Notizia

Riduzione d’orario per i futuri pensionati

Pubblicato il 23 febbraio 2016 Il Sole 24 Ore; Italia Oggi

Riproposta la staffetta generazionale con una nuova sperimentazione dettata dalla Legge di Stabilità 2016 (n. 208/15 comma 284).


I lavoratori dipendenti del settore privato iscritti all’assicurazione generale obbligatoria e alle forme sostitutive della medesima con contratto di lavoro a tempo pieno e indeterminato, che maturano entro il 31 dicembre 2018 il diritto al trattamento pensionistico di vecchiaia, possono ridurre l’orario di lavoro in misura compresa tra il 40 e il 60%, ottenendo mensilmente dal datore una somma corrispondente alla contribuzione previdenziale a fini pensionistici a carico del datore stesso, relativa alla prestazione lavorativa non effettuata.


L’importo corrisposto non concorre alla formazione del reddito da lavoro dipendente e non è assoggettato a contribuzione previdenziale. Per i periodi di riduzione della prestazione lavorativa è riconosciuta la contribuzione figurativa (a carico della finanza pubblica) commisurata alla retribuzione corrispondente alla prestazione lavorativa non effettuata.

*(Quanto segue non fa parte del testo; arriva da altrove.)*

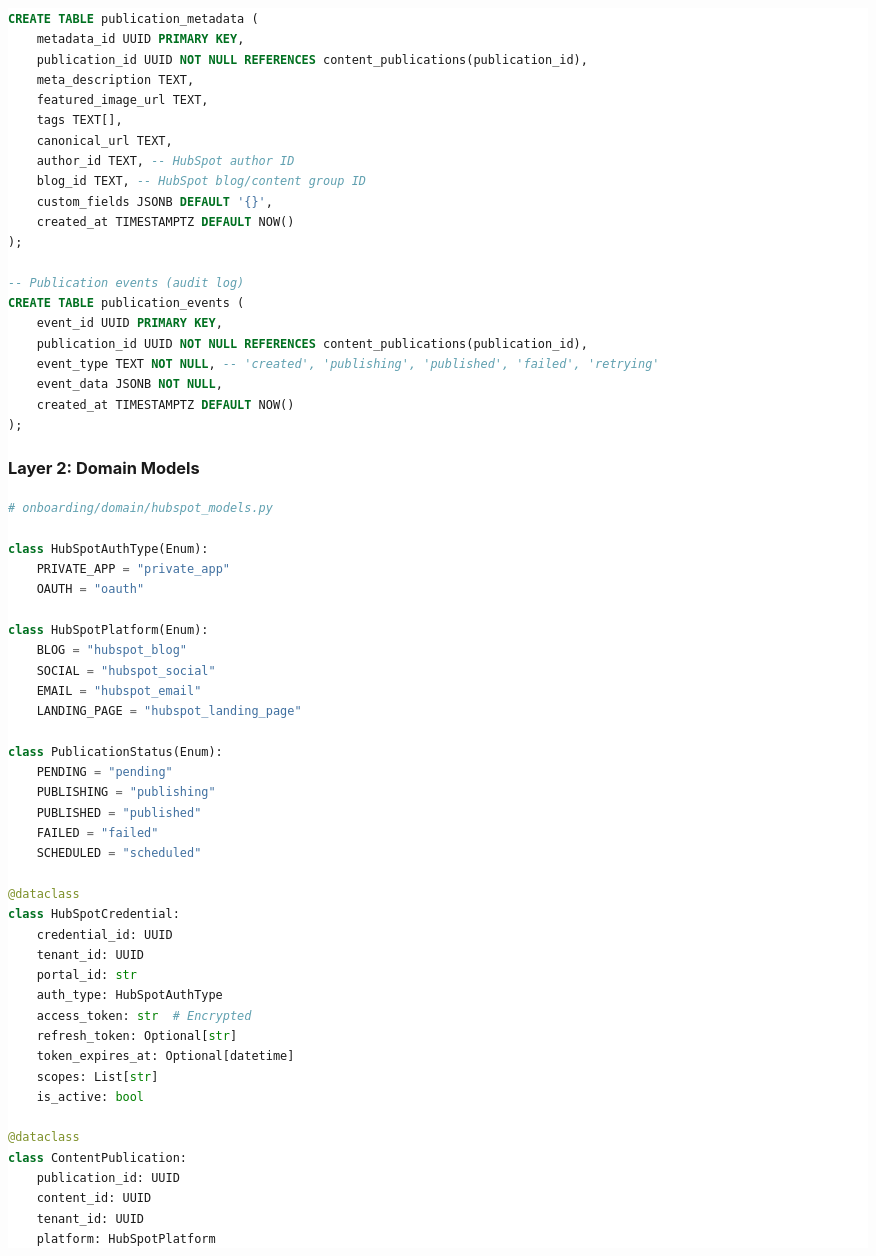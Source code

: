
 ```sql
CREATE TABLE publication_metadata (
    metadata_id UUID PRIMARY KEY,
    publication_id UUID NOT NULL REFERENCES content_publications(publication_id),
    meta_description TEXT,
    featured_image_url TEXT,
    tags TEXT[],
    canonical_url TEXT,
    author_id TEXT, -- HubSpot author ID
    blog_id TEXT, -- HubSpot blog/content group ID
    custom_fields JSONB DEFAULT '{}',
    created_at TIMESTAMPTZ DEFAULT NOW()
);

-- Publication events (audit log)
CREATE TABLE publication_events (
    event_id UUID PRIMARY KEY,
    publication_id UUID NOT NULL REFERENCES content_publications(publication_id),
    event_type TEXT NOT NULL, -- 'created', 'publishing', 'published', 'failed', 'retrying'
    event_data JSONB NOT NULL,
    created_at TIMESTAMPTZ DEFAULT NOW()
);
```

### Layer 2: Domain Models

```python
# onboarding/domain/hubspot_models.py

class HubSpotAuthType(Enum):
    PRIVATE_APP = "private_app"
    OAUTH = "oauth"

class HubSpotPlatform(Enum):
    BLOG = "hubspot_blog"
    SOCIAL = "hubspot_social"
    EMAIL = "hubspot_email"
    LANDING_PAGE = "hubspot_landing_page"

class PublicationStatus(Enum):
    PENDING = "pending"
    PUBLISHING = "publishing"
    PUBLISHED = "published"
    FAILED = "failed"
    SCHEDULED = "scheduled"

@dataclass
class HubSpotCredential:
    credential_id: UUID
    tenant_id: UUID
    portal_id: str
    auth_type: HubSpotAuthType
    access_token: str  # Encrypted
    refresh_token: Optional[str]
    token_expires_at: Optional[datetime]
    scopes: List[str]
    is_active: bool

@dataclass
class ContentPublication:
    publication_id: UUID
    content_id: UUID
    tenant_id: UUID
    platform: HubSpotPlatform
```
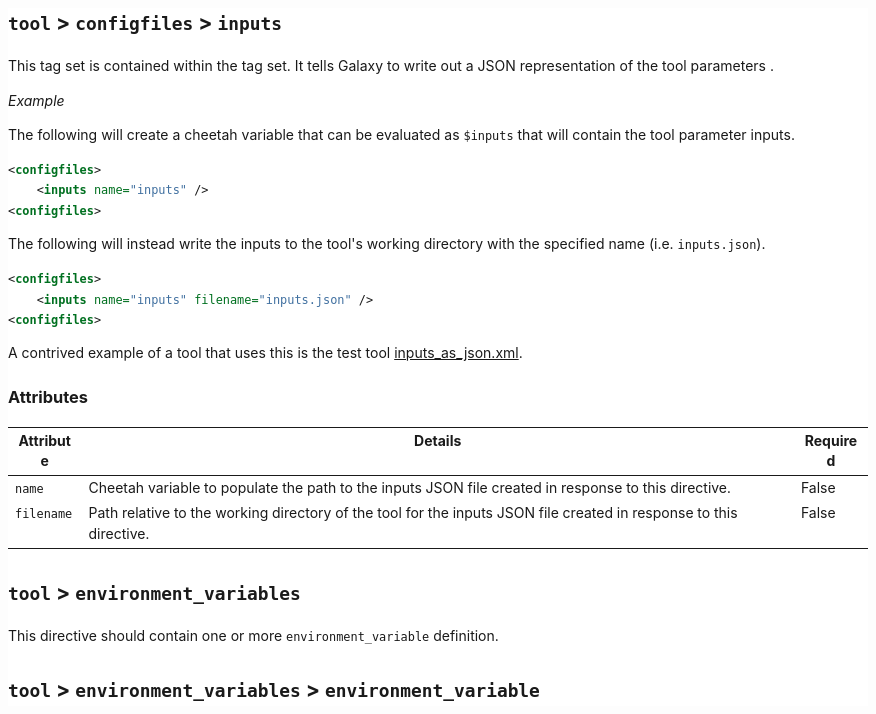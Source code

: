 


<a name="tool|configfiles|inputs"></a>
## ``tool`` > ``configfiles`` > ``inputs``


This tag set is contained within the <configfiles> tag set. It tells Galaxy to
write out a JSON representation of the tool parameters .

*Example*

The following will create a cheetah variable that can be evaluated as ``$inputs`` that
will contain the tool parameter inputs.

```xml
<configfiles>
    <inputs name="inputs" />
<configfiles>
```

The following will instead write the inputs to the tool's working directory with
the specified name (i.e. ``inputs.json``).

```xml
<configfiles>
    <inputs name="inputs" filename="inputs.json" />
<configfiles>
```

A contrived example of a tool that uses this is the test tool
[inputs_as_json.xml](https://github.com/galaxyproject/galaxy/blob/dev/test/functional/tools/inputs_as_json.xml).



### Attributes
Attribute | Details | Required
--- | --- | ---
``name`` | Cheetah variable to populate the path to the inputs JSON file created in response to this directive. | False
``filename`` | Path relative to the working directory of the tool for the inputs JSON file created in response to this directive. | False




<a name="tool|environment_variables"></a>
## ``tool`` > ``environment_variables``

This directive should contain one or more ``environment_variable`` definition.
      





<a name="tool|environment_variables|environment_variable"></a>
## ``tool`` > ``environment_variables`` > ``environment_variable``
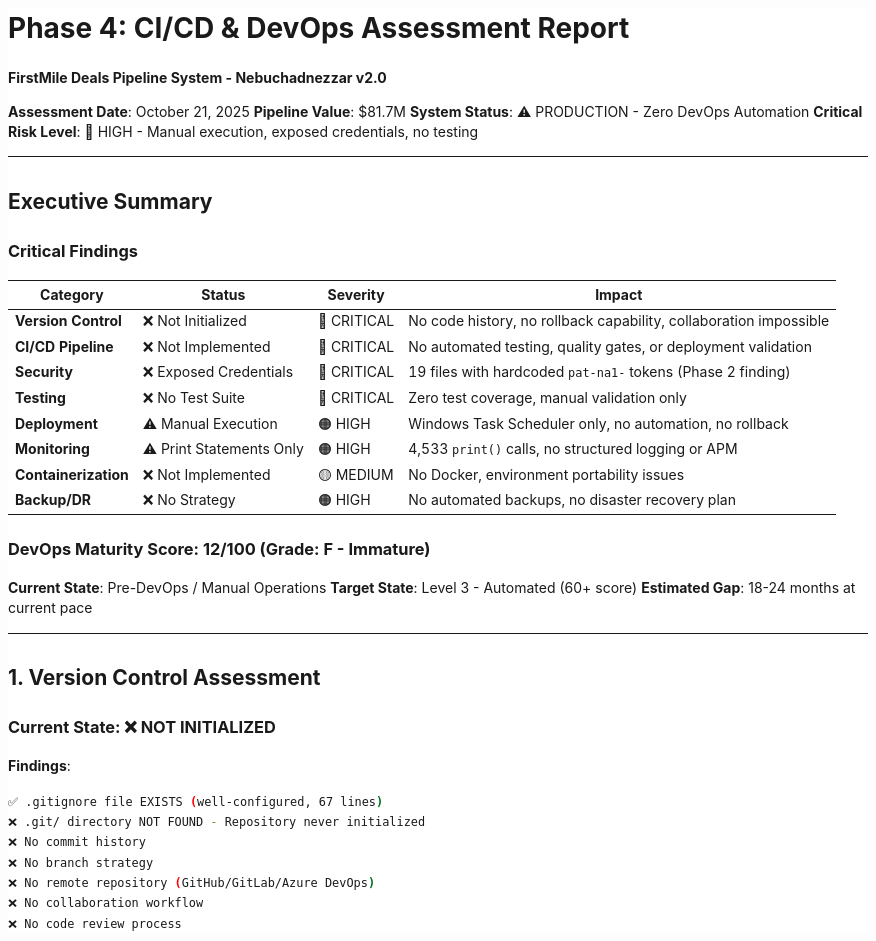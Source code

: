 # Phase 4: CI/CD & DevOps Assessment Report
**FirstMile Deals Pipeline System - Nebuchadnezzar v2.0**

**Assessment Date**: October 21, 2025
**Pipeline Value**: $81.7M
**System Status**: ⚠️ PRODUCTION - Zero DevOps Automation
**Critical Risk Level**: 🔴 HIGH - Manual execution, exposed credentials, no testing

---

## Executive Summary

### Critical Findings

| Category | Status | Severity | Impact |
|----------|--------|----------|---------|
| **Version Control** | ❌ Not Initialized | 🔴 CRITICAL | No code history, no rollback capability, collaboration impossible |
| **CI/CD Pipeline** | ❌ Not Implemented | 🔴 CRITICAL | No automated testing, quality gates, or deployment validation |
| **Security** | ❌ Exposed Credentials | 🔴 CRITICAL | 19 files with hardcoded `pat-na1-` tokens (Phase 2 finding) |
| **Testing** | ❌ No Test Suite | 🔴 CRITICAL | Zero test coverage, manual validation only |
| **Deployment** | ⚠️ Manual Execution | 🟠 HIGH | Windows Task Scheduler only, no automation, no rollback |
| **Monitoring** | ⚠️ Print Statements Only | 🟠 HIGH | 4,533 `print()` calls, no structured logging or APM |
| **Containerization** | ❌ Not Implemented | 🟡 MEDIUM | No Docker, environment portability issues |
| **Backup/DR** | ❌ No Strategy | 🟠 HIGH | No automated backups, no disaster recovery plan |

### DevOps Maturity Score: **12/100** (Grade: F - Immature)

**Current State**: Pre-DevOps / Manual Operations
**Target State**: Level 3 - Automated (60+ score)
**Estimated Gap**: 18-24 months at current pace

---

## 1. Version Control Assessment

### Current State: ❌ NOT INITIALIZED

**Findings**:
```bash
✅ .gitignore file EXISTS (well-configured, 67 lines)
❌ .git/ directory NOT FOUND - Repository never initialized
❌ No commit history
❌ No branch strategy
❌ No remote repository (GitHub/GitLab/Azure DevOps)
❌ No collaboration workflow
❌ No code review process
```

Le specifiche dettate dalla normativa in oggetto sono le seguenti:

  • ci sia accordo tra le parti;
  • il dipendente (iscritto ad una delle gestioni pensionistiche proprie del settore privato), titolare di un rapporto a tempo pieno e indeterminato, deve maturare entro il 31 dicembre 2018 il requisito anagrafico per il diritto al trattamento pensionistico di vecchiaia ed aver già maturato, al momento della trasformazione del rapporto, i requisiti minimi di contribuzione per il diritto al medesimo trattamento;

  • l'accordo per la trasformazione del rapporto deve riguardare un periodo di tempo non superiore a quello intercorrente tra la data di accesso al beneficio e la data di maturazione del requisito anagrafico;

  • la riduzione dell'orario di lavoro deve essere prevista in misura compresa tra il 40 e il 60%.